Festival of Marketing: The key takeaways from day two
Marketing’s record on diversity is ‘a disgrace’
The Realising Your Potential stage played host to a compelling panel debate about ‘championing diversity in the workplace’.
Jan Gooding, group brand director at Aviva and chair of LGBT charity Stonewall, criticised the marketing profession for failing to properly embrace and encourage diversity.
She argued that many marketers choose not to come out as gay for fear that it will negatively impact their careers.
“What’s interesting to me is not the 3% of the workforce who will tell us their sexual orientation but the 5% who prefer not to say,” Gooding said.
“That’s a big number of people who don’t feel able to be out. In marketing we don’t even know the figure. It’s an utter disgrace where the marketing industry is – if you don’t even know how many people are not ‘out’ at work, how can you say if there’s a problem or not?
“I’ve seen lots of extraordinary declarations from straight CEOs saying ‘there’s no homophobia in my agency’. How do they know? They have absolutely no idea.”
Is your brand in a boom loop or a doom loop?
TSB has been on a long journey from Lloyds subsidiary[1] to standalone brand. What has been key to its success, says CMO Nigel Gilbert, is its focus on challenging the status quo and becoming a different type of bank led by values.
“TSB the band is the whole customer service. This brand is not what we tell people it’s how they feel,” he said during a presentation on the Brand & Creative stage.”The exceptional experiences people have are what informs whether they will be an advocate. I believe that if people actually believe in a brand they are prepared to tell their friends and families about it.
He believes the main difference between TSB and other banks is the focus on long-term rather than a short-term strategy.
“This is the difference between being in the ‘boom loop’ and the ‘doom loop’,” he says. “Most banks, and also a lot of retailers, are stuck in the doom loop. What they are doing is bribing people to stay, or bribing people to join.
“A longer term mindset would tell you that what you have to do is focus on advocates by giving people a great experience that is good for both sides.”
Embracing data requires an internal and external mind shift
The Guardian’s director of consumer revenues Julia Porter told delegates that marketers need to build audience trust.

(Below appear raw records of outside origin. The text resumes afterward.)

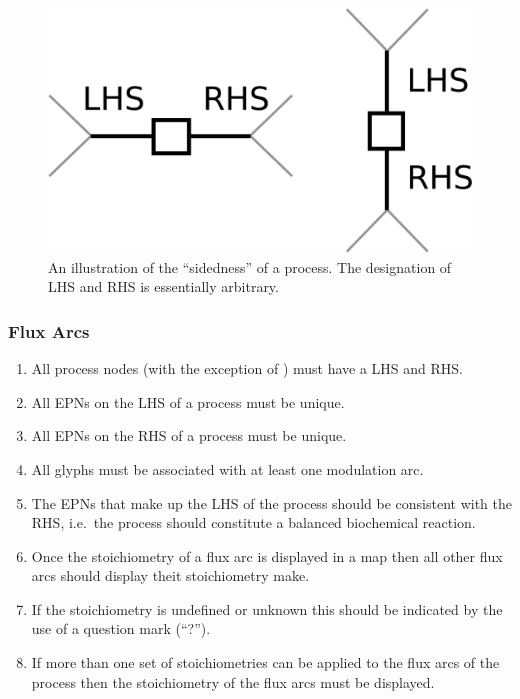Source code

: \begin{figure}[H]
  \centering
  \includegraphics[scale = 0.4]{images/process_sidedness}
  \caption{An illustration of the ``sidedness'' of a process. The designation of LHS and RHS is essentially arbitrary.}
  \label{fig:process-sidedness}
\end{figure}

\subsubsection{Flux Arcs}

\begin{enumerate}
\item All process nodes (with the exception of ) must have a LHS and RHS.
    \item All EPNs on the LHS of a process must be unique.
    \item All EPNs on the RHS of a process must be unique.
    \item All  glyphs must be associated with at least one modulation arc.
    \item The EPNs that make up the LHS of the process should be consistent with the RHS, i.e.\, the process should constitute a    balanced biochemical reaction.
    \item Once the stoichiometry of a flux arc is displayed in a map then all other flux arcs should
    display theit stoichiometry make.
    \item If the stoichiometry is undefined or unknown this should be indicated by the use of a question mark (``?''). 
   \item If more than one set of stoichiometries can be applied to the flux arcs of the process then the stoichiometry of the flux arcs must be displayed.
\end{enumerate}  

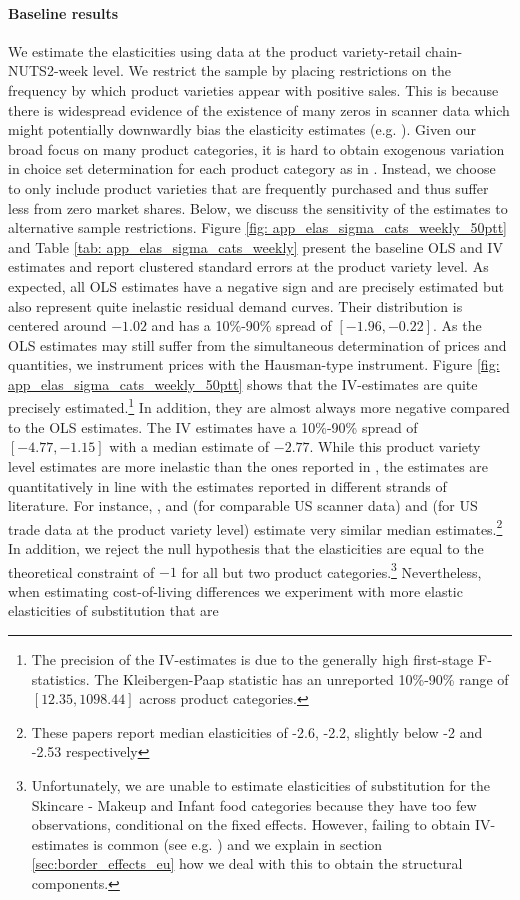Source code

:\paragraph{Baseline results}    We estimate the elasticities using data at the product variety-retail chain-NUTS2-week level. We restrict the sample by placing restrictions on the frequency by which product varieties appear with positive sales. This is because there is widespread evidence of the existence of many zeros in scanner data which might potentially downwardly bias the elasticity estimates (e.g. \citet{Dube2021, Gandhi2022}). Given our broad focus on many product categories, it is hard to obtain exogenous variation in choice set determination for each product category as in \citet{Dube2021}. Instead, we choose to only include product varieties that are frequently purchased and thus suffer less from zero market shares. Below, we discuss the sensitivity of the estimates to alternative sample restrictions. Figure \ref{fig: app_elas_sigma_cats_weekly_50ptt} and Table \ref{tab: app_elas_sigma_cats_weekly} present the baseline OLS and IV estimates and report clustered standard errors at the product variety level. As expected, all OLS estimates have a negative sign and are precisely estimated but also represent quite inelastic residual demand curves. Their distribution is centered around $-1.02$ and has a 10\%-90\% spread of $[-1.96,-0.22]$. As the OLS estimates may still suffer from the simultaneous determination of prices and quantities, we instrument prices with the Hausman-type instrument. Figure \ref{fig: app_elas_sigma_cats_weekly_50ptt} shows that the IV-estimates are quite precisely estimated.\footnote{The precision of the IV-estimates is due to the generally high first-stage F-statistics. The Kleibergen-Paap statistic has an unreported 10\%-90\% range of $[12.35, 1098.44]$ across product categories.} In addition, they are almost always more negative compared to the OLS estimates. The IV estimates have a 10\%-90\% spread of $[-4.77,-1.15]$ with a median estimate of $-2.77$. While this product variety level estimates are more inelastic than the ones reported in \citet{Hottman2016}, the estimates are quantitatively in line with the estimates reported in different strands of literature. For instance, \citet{Dellavigna2019}, \citet{Faber2021} and \citet{Dopper2022} (for comparable US scanner data) and \citet{Fajgelbaum2020} (for US trade data at the product variety level) estimate very similar median estimates.\footnote{These papers report median elasticities of -2.6, -2.2, slightly below -2 and -2.53 respectively} In addition, we reject the null hypothesis that the elasticities are equal to the theoretical constraint of $-1$ for all but two product categories.\footnote{Unfortunately, we are unable to estimate elasticities of substitution for the Skincare - Makeup and Infant food categories because they have too few observations, conditional on the fixed effects. However, failing to obtain IV-estimates is common (see e.g. \citet{Hottman2016, Jaravel2019}) and we explain in section \ref{sec:border_effects_eu} how we deal with this to obtain the structural components.} Nevertheless, when estimating cost-of-living differences we experiment with more elastic elasticities of substitution that are 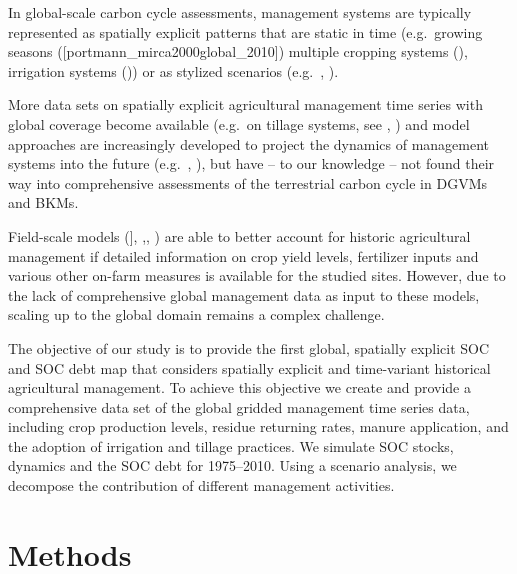 \documentclass[gc, manuscript]{copernicus}
\begin{document}
In global-scale carbon cycle assessments, management systems are typically represented as spatially explicit patterns that are static in time (e.g.~growing seasons ({[}portmann\_mirca2000global\_2010{]}) multiple cropping systems (\citep{waha_multiple_2020}), irrigation systems (\citep{jagermeyr_water_2015})) or as stylized scenarios (e.g.~\citep{pugh_simulated_2015}, \citep{lutz_simulating_2019}).

More data sets on spatially explicit agricultural management time series with global coverage become available (e.g.~on tillage systems, see \citep{porwollik_generating_2018}, \citep{prestele_spatially_2018}) and model approaches are increasingly developed to project the dynamics of management systems into the future (e.g.~\citep{iizumi_modeling_2019}, \citep{minoli_modelling_2019}), but have -- to our knowledge -- not found their way into comprehensive assessments of the terrestrial carbon cycle in DGVMs and BKMs.

Field-scale models (\citet{del_grosso_simulated_2001}{]}, \citep{coleman_simulating_1997},\citep{smith_estimating_2010}, \citep{taghizadeh-toosi_c-tool_2014}) are able to better account for historic agricultural management if detailed information on crop yield levels, fertilizer inputs and various other on-farm measures is available for the studied sites. However, due to the lack of comprehensive global management data as input to these models, scaling up to the global domain remains a complex challenge.

The objective of our study is to provide the first global, spatially explicit SOC and SOC debt map that considers spatially explicit and time-variant historical agricultural management. To achieve this objective we create and provide a comprehensive data set of the global gridded management time series data, including crop production levels, residue returning rates, manure application, and the adoption of irrigation and tillage practices. We simulate SOC stocks, dynamics and the SOC debt for 1975--2010. Using a scenario analysis, we decompose the contribution of different management activities.
\newpage

\hypertarget{methods}{%
\section{Methods}\label{methods}}
\end{document}
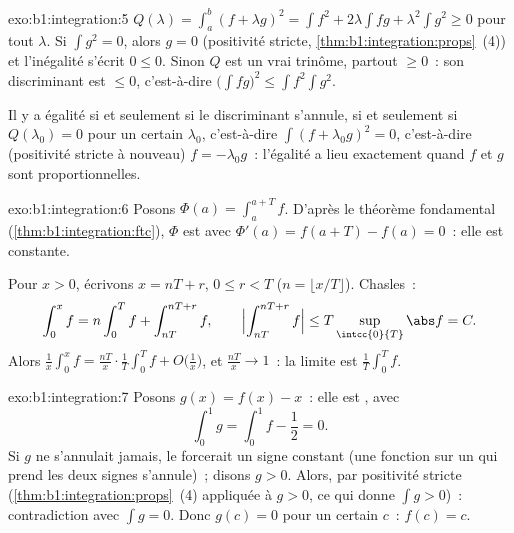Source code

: \begin{solution}{exo:b1:integration:5}
$Q(\lambda) = \int_a^b (f + \lambda g)^2 = \int f^2 + 2\lambda \int
fg + \lambda^2 \int g^2 \geq 0$ pour tout $\lambda$. Si $\int g^2 =
0$, alors $g = 0$ (positivité stricte,
\cref{thm:b1:integration:props}~(4)) et l'inégalité s'écrit $0 \leq
0$. Sinon $Q$ est un vrai trinôme, partout $\geq 0$~: son
discriminant est $\leq 0$, c'est-à-dire $\bigl(\int fg\bigr)^2 \leq
\int f^2 \int g^2$.

Il y a égalité si et seulement si le discriminant s'annule, si et
seulement si $Q(\lambda_0) = 0$ pour un certain $\lambda_0$,
c'est-à-dire $\int (f + \lambda_0 g)^2 = 0$, c'est-à-dire (positivité
stricte à nouveau) $f = -\lambda_0 g$~: l'égalité a lieu exactement
quand $f$ et $g$ sont proportionnelles.
\end{solution}

\begin{solution}{exo:b1:integration:6}
Posons $\Phi(a) = \int_a^{a+T} f$. D'après le théorème fondamental
(\cref{thm:b1:integration:ftc}), $\Phi$ est  avec
$\Phi'(a) = f(a + T) - f(a) = 0$~: elle est constante.

Pour $x > 0$, écrivons $x = nT + r$, $0 \leq r < T$ ($n = \lfloor x/T
\rfloor$). Chasles~:
\[
\int_0^x f = n \int_0^T f + \int_{nT}^{nT + r} f,
\qquad
\Bigl| \int_{nT}^{nT+r} f \Bigr| \leq T \sup_{\intcc{0}{T}} \abs f
= C .
\]
Alors $\frac 1x \int_0^x f = \frac{nT}{x}\cdot\frac 1T \int_0^T f +
O\bigl(\frac 1x\bigr)$, et $\frac{nT}{x} \to 1$~: la limite est
$\frac1T \int_0^T f$.
\end{solution}

\begin{solution}{exo:b1:integration:7}
Posons $g(x) = f(x) - x$~: elle est , avec
\[
\int_0^1 g = \int_0^1 f - \frac12 = 0 .
\]
Si $g$ ne s'annulait jamais, le 
forcerait un signe constant (une fonction  sur un 
qui prend les deux signes s'annule)~; disons $g > 0$. Alors, par
positivité stricte (\cref{thm:b1:integration:props}~(4) appliquée à
$g > 0$, ce qui donne $\int g > 0$)~: contradiction avec $\int g =
0$. Donc $g(c) = 0$ pour un certain $c$~: $f(c) = c$.
\end{solution}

“We want to take people on a journey of advocacy and membership. However, data has been in the news a lot – and not for the right reasons. So one of our big challenges was how we could balance privacy with getting to know our customers,” she said during a presentation on the data & analytics stage.
Porter said she has had to radically change the attitude towards data internally at the newspaper brand.
“It required a radical shift in thinking from within the organisation. We have set out clear values around transparency and trust. If people know how it is used exactly, they are more likely to share personal data. It becomes a virtuous instead of a vicious cycle,” she explained.
Meanwhile, Kate Dale, Sport England’s strategic lead of brand and digital, encouraged brands to gather social data to ensure campaigns are targeted and stay on message.
For the company’s #ThisGirlCan campaign, Dale said she spent “a lot longer on the insight than on the creative.”
“Using social insights was hugely important. As well as collecting data to establish common themes when it comes to women’s attitudes to sport, social has provided us with instant feedback in a natural environment. In government health surveys women don’t always say what they think, but what they think we want to hear,” she explained.
References
- ^ long journey from Lloyds subsidiary (www.marketingweek.com)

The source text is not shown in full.